Fozzy;643035 Wrote: 
>   In this case grounding at the customers premises probably acts more to
> protect the cable company's equipment and that of neighbouring customers
> that it does to protect your equipment.
If any wire enter your house without being earthed, then all
household appliances (even the furnace) are at risk.  That cable
company wire is earthed so that a surge does not enter via their cable.
All telephone wires (not just one) are earthed by a 'whole house'
protector installed for free by the telco.  Earthed also to protect all
appliances.

But wires that most often carry surge currents into the house are AC
electric.
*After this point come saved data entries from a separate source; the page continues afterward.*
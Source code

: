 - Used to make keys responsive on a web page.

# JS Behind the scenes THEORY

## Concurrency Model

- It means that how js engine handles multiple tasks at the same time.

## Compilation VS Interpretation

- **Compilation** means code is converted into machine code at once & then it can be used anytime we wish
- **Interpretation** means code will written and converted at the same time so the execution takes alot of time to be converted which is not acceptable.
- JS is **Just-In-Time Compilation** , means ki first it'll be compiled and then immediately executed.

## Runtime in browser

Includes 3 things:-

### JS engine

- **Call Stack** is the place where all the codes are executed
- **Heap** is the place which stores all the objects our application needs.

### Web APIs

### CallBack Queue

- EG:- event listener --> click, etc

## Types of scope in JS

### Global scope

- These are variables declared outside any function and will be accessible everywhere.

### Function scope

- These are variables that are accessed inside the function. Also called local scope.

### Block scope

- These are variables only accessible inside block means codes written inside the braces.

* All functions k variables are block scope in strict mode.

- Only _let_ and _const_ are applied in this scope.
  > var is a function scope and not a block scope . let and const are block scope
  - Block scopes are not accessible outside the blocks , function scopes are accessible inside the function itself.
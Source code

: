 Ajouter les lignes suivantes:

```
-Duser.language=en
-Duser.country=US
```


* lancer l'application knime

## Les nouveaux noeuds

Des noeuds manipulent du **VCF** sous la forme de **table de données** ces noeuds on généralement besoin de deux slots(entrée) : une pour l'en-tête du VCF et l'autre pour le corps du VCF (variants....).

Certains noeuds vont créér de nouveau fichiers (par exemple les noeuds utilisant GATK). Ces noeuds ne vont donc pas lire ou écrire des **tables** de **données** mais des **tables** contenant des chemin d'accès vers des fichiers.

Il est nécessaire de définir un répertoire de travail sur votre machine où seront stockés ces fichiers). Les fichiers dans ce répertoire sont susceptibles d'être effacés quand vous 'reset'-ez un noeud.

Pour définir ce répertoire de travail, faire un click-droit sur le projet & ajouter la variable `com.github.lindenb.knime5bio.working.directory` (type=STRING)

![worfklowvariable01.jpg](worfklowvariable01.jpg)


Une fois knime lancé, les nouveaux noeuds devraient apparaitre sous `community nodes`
If you have not earthed all (typ. three) incoming AC electric
wires using a 'whole house' protector, then no effective surge
protection exists.

Dr Standler discusses this in his book "Protection of Electronic
Circuits from Overvoltage":
> This situation could be resolved by the use of mandatory standards
... 
> At this time this book was written (1988), the author saw no hope of
> such standards being adopted in the United States for overvoltages
on
> the mains.

Assume two buildings are interconnected by an Ethernet cable.  And
that cable is not earthed at the service entrance of both buildings. 
Then a lightning strike to one building acts like a lightning rod
connected to all computers inside the second building.  Damage because
that cable was not properly earthed where it entered each building. 
Every wire (all eight inside an Ethernet cable) must connect to earth.